__Exercise description__. Tally up every line in the records beneath that has "none", and write down only the total.

------------

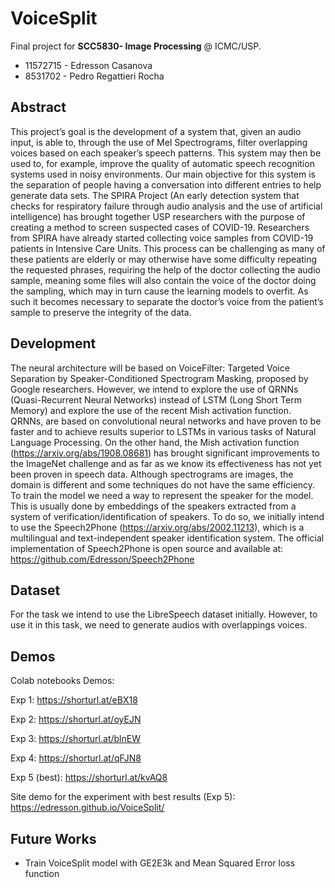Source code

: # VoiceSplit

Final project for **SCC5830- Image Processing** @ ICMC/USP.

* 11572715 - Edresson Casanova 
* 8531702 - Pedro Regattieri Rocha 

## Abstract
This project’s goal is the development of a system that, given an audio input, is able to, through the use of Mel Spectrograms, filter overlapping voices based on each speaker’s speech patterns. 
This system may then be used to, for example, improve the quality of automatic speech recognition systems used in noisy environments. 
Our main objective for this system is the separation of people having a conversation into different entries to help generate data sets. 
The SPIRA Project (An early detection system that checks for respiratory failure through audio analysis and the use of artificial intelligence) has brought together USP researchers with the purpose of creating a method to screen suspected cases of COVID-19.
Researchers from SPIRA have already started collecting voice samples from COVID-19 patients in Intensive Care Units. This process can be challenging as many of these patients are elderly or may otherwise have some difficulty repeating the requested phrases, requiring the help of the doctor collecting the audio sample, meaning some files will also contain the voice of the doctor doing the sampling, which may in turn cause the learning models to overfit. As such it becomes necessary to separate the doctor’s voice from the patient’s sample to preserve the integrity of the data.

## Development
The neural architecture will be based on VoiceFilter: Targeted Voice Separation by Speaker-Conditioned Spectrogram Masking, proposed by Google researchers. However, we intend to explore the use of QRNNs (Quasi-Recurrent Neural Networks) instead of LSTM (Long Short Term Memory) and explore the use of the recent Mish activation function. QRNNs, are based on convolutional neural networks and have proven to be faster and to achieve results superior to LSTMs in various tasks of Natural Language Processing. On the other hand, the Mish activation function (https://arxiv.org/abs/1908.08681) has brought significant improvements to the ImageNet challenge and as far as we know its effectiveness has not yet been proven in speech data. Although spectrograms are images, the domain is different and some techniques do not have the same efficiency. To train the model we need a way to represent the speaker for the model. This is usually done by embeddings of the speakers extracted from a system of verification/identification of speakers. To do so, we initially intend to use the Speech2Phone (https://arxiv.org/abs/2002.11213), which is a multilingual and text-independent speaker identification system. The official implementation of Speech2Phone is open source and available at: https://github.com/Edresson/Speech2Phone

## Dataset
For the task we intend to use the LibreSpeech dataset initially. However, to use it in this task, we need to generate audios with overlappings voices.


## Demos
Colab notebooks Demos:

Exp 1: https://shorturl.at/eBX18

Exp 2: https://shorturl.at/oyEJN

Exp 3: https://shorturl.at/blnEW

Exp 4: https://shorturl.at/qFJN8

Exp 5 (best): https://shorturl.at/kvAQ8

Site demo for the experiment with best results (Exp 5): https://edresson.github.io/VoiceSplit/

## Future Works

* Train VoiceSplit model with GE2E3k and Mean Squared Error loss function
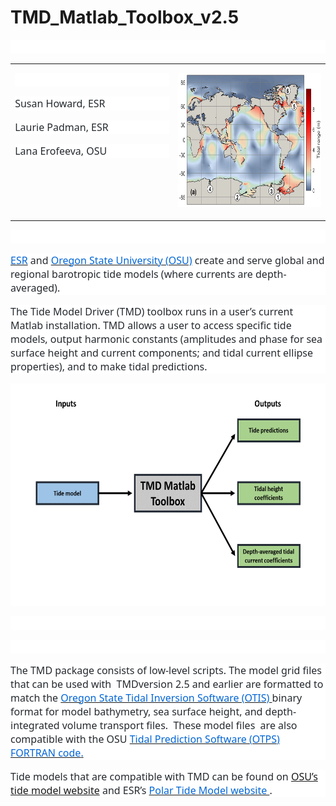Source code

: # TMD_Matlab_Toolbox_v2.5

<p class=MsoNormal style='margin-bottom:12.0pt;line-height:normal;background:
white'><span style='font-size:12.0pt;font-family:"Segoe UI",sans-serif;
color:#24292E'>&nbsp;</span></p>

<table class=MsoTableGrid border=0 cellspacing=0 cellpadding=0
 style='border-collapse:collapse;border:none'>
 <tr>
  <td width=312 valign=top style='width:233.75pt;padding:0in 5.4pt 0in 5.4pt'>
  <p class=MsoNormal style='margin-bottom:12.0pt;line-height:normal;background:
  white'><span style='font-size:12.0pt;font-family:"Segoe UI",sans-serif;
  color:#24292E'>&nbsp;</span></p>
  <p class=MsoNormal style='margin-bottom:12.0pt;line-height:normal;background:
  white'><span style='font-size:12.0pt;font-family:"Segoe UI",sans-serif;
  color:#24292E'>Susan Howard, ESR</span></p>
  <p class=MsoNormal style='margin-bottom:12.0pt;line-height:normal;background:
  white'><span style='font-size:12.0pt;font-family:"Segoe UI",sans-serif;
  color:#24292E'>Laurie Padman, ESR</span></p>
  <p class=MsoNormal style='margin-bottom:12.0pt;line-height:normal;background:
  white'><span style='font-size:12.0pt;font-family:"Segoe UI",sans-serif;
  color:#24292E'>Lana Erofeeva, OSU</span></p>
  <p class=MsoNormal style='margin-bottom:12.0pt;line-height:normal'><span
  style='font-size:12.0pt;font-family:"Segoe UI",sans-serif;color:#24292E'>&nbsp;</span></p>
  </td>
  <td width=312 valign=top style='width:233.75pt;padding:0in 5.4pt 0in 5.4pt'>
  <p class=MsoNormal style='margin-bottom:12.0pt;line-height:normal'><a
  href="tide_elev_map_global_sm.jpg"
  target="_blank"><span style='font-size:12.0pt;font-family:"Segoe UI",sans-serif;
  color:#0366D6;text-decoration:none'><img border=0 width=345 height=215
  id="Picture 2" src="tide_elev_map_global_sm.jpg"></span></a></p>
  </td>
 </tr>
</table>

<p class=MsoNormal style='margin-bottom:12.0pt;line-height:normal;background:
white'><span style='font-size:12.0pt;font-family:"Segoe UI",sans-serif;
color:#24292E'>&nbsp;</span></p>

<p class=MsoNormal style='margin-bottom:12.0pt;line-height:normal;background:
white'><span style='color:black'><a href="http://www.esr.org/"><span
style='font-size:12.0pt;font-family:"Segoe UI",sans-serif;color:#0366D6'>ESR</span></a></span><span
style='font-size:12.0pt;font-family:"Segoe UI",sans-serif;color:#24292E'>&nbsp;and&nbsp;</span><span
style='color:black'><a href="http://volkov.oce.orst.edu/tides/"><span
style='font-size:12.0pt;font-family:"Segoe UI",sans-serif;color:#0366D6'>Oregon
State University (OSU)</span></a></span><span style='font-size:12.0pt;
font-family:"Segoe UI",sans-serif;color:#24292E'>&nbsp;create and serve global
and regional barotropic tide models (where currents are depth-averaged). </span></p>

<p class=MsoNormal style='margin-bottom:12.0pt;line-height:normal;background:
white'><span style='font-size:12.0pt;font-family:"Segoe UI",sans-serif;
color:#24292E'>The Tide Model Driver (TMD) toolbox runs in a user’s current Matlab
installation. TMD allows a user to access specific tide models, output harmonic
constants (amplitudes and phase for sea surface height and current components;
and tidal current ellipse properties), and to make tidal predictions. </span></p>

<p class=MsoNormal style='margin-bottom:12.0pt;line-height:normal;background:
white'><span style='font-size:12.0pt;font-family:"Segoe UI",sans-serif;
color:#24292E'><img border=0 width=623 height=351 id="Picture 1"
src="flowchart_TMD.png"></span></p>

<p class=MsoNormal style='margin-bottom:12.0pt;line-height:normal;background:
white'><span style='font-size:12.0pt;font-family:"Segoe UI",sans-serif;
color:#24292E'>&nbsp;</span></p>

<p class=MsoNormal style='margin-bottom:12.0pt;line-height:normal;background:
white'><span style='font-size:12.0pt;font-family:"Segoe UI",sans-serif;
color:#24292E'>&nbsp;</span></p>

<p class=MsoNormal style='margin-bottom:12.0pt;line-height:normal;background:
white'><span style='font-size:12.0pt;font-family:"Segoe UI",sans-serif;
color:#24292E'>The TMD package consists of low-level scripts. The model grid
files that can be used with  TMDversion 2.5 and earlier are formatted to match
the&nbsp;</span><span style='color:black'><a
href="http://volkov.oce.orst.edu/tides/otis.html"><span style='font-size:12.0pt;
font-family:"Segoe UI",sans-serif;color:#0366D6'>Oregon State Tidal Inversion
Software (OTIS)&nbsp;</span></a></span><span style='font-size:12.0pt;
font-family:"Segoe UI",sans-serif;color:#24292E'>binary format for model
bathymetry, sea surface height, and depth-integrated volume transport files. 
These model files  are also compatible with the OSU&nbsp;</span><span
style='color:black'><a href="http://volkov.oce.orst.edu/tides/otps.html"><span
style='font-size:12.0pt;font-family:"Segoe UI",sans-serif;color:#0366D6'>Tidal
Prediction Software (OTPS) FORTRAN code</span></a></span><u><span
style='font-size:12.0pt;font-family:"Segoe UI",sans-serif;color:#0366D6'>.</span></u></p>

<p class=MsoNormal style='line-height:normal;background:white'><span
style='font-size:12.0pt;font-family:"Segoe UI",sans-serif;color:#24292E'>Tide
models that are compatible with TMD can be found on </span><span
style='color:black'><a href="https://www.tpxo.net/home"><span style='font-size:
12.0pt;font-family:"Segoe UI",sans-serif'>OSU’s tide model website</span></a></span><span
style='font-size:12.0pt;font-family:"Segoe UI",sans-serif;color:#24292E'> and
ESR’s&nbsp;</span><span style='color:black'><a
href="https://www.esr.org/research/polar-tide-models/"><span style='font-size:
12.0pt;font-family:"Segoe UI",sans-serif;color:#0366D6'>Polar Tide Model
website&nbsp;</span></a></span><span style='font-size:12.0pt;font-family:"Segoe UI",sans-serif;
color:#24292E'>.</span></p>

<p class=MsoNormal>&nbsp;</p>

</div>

------------

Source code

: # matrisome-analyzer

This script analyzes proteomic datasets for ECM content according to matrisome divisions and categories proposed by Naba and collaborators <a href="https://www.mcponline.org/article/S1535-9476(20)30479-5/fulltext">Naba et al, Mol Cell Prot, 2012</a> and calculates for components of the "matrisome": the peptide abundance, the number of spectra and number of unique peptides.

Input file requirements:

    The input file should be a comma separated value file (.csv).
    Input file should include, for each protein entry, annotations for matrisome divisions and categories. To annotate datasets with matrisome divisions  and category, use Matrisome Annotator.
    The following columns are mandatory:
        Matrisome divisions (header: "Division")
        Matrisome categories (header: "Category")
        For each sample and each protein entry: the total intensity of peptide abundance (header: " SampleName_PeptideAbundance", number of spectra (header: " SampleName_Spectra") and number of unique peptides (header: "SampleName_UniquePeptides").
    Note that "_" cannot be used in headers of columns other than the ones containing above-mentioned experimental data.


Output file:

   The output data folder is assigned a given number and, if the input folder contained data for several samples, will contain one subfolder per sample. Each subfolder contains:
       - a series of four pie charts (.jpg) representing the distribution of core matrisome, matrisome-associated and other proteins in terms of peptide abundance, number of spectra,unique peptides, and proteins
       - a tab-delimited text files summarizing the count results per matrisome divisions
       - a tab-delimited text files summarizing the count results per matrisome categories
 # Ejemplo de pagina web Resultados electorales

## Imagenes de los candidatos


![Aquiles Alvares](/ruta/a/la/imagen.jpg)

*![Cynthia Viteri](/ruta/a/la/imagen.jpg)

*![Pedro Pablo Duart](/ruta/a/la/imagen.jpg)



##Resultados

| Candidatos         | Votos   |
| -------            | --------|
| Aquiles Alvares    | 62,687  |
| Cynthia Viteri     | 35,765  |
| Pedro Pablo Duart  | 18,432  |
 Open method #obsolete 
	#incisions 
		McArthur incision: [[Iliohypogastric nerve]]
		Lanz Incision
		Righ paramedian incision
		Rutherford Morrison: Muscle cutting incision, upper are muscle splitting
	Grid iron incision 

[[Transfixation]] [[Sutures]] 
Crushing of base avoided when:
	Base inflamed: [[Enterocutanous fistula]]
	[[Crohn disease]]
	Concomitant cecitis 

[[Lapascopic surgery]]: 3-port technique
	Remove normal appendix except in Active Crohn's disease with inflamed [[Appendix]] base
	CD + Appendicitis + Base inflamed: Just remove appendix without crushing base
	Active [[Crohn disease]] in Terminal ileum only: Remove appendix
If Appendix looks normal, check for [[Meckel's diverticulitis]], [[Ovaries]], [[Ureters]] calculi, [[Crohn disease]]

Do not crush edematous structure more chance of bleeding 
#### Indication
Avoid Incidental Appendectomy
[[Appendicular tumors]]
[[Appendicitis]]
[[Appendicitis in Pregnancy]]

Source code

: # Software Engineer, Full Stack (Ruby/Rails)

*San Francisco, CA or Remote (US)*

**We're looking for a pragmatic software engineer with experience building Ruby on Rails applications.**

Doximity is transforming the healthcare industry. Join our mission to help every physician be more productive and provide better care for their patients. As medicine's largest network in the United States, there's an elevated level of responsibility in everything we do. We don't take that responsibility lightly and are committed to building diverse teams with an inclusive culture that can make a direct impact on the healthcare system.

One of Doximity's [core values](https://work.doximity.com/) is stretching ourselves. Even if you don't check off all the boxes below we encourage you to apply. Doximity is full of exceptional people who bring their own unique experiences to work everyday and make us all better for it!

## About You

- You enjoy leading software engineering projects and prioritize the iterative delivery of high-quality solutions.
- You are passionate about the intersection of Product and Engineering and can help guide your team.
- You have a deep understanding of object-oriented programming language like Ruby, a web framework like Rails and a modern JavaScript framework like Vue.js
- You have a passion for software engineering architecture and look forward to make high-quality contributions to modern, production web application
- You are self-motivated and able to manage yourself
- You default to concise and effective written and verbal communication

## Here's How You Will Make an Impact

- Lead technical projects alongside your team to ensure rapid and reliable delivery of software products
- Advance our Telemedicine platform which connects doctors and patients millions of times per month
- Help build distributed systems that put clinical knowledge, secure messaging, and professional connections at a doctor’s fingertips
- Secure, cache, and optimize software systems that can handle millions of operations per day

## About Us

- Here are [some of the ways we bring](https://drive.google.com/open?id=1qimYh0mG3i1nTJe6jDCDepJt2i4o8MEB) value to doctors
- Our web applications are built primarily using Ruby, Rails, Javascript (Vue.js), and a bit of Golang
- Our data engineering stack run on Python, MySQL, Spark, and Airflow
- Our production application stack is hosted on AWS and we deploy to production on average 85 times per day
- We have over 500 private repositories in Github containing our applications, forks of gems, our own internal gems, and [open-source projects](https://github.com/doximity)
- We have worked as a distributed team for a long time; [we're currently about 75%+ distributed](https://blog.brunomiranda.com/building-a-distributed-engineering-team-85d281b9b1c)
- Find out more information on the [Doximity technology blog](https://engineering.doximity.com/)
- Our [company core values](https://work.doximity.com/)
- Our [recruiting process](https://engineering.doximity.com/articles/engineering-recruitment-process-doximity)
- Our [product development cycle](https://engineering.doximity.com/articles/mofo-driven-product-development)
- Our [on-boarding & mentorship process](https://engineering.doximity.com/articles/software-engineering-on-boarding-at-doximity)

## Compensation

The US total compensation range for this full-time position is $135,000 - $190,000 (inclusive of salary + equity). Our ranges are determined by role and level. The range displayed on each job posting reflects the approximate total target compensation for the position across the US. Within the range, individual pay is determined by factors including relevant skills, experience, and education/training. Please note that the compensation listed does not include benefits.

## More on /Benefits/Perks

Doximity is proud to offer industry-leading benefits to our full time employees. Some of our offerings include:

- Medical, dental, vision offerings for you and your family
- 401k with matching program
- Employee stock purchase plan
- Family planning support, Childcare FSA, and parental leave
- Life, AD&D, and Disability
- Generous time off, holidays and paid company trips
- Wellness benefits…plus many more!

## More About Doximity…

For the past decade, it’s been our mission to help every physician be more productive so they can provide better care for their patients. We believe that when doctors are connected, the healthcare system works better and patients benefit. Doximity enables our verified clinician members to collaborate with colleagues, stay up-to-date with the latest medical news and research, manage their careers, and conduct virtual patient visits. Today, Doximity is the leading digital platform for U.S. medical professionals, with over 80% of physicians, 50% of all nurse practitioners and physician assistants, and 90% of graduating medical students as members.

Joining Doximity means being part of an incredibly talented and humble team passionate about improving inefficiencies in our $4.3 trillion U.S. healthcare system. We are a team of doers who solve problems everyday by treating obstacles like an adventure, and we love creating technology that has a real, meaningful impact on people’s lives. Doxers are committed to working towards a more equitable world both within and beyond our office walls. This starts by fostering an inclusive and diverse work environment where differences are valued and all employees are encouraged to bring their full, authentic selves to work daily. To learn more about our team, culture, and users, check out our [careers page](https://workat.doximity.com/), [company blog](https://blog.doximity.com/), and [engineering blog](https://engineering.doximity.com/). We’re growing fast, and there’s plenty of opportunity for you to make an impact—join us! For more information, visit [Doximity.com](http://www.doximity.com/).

------------

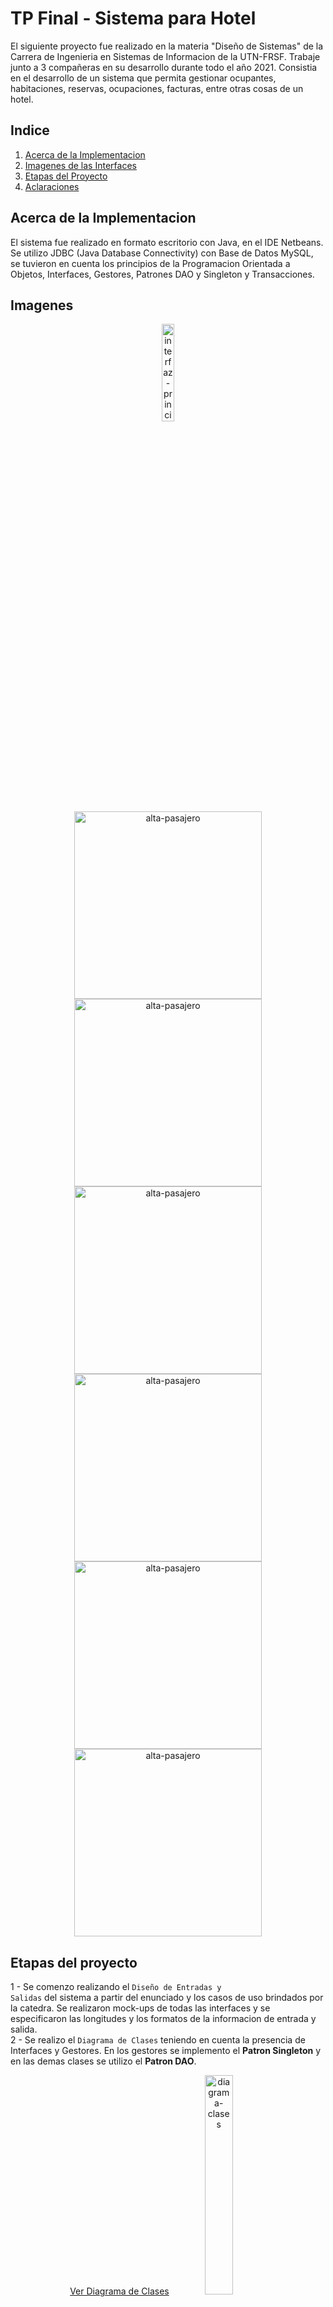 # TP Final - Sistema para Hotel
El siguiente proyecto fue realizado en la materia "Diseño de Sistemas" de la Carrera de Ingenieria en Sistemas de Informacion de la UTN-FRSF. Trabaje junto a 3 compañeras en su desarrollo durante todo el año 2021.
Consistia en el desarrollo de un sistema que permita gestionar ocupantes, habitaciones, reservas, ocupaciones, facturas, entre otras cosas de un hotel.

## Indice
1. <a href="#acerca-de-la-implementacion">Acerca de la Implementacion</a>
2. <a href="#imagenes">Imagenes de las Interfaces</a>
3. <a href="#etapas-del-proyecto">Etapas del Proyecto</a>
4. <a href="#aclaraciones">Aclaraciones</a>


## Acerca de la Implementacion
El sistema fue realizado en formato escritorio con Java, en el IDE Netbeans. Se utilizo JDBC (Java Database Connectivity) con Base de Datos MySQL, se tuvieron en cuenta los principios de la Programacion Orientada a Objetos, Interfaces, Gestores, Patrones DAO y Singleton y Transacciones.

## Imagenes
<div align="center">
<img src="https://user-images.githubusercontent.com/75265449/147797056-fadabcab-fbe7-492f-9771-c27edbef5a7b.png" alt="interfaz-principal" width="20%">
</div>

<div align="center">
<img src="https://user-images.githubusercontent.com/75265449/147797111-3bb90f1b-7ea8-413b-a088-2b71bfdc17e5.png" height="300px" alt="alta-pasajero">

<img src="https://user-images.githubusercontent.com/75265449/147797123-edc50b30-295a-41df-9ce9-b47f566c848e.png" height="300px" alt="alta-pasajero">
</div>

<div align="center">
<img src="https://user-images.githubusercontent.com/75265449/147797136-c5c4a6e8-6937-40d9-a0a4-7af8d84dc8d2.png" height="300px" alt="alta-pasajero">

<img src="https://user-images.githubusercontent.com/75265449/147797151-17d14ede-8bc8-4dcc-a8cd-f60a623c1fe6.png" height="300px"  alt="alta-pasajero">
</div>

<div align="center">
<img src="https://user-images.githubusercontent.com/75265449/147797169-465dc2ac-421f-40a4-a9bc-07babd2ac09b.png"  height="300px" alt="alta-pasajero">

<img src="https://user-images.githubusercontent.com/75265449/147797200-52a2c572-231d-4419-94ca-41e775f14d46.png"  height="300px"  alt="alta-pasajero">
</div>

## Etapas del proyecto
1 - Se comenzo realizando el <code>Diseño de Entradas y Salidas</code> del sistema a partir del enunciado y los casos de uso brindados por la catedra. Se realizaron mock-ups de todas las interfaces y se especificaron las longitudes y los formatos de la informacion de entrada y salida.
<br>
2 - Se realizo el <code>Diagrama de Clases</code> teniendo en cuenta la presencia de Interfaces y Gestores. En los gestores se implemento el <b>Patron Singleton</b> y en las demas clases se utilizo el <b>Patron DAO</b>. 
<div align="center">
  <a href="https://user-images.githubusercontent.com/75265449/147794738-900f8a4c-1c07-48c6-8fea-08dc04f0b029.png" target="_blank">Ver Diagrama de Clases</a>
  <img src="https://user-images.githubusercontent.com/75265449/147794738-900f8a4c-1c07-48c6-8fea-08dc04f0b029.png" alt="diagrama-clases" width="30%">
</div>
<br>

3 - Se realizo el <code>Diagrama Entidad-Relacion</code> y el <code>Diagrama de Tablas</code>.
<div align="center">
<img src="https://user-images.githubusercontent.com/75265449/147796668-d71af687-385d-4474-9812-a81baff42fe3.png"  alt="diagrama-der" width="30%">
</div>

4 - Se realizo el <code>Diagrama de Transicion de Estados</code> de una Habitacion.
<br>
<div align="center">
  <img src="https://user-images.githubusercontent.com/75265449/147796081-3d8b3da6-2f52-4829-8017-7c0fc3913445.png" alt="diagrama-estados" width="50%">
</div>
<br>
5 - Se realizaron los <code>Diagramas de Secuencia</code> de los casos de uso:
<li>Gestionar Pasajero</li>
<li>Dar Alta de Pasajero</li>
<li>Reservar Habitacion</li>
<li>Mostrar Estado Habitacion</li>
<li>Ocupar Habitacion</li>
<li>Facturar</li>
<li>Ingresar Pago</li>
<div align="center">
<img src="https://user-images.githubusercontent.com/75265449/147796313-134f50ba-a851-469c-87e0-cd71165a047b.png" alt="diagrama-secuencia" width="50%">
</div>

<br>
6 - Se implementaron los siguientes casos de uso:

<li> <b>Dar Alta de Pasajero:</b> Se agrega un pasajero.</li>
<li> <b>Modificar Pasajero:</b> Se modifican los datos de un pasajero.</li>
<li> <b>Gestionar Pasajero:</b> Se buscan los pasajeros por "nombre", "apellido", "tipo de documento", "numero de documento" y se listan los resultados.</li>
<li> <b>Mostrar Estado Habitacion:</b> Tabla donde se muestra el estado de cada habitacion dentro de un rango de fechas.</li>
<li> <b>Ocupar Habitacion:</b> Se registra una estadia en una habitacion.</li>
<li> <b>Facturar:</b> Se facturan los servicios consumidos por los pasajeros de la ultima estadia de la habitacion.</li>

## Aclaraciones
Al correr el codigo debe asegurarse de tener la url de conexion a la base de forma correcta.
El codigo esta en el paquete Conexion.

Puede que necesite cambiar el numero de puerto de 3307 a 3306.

------------

__Solved problem__. 2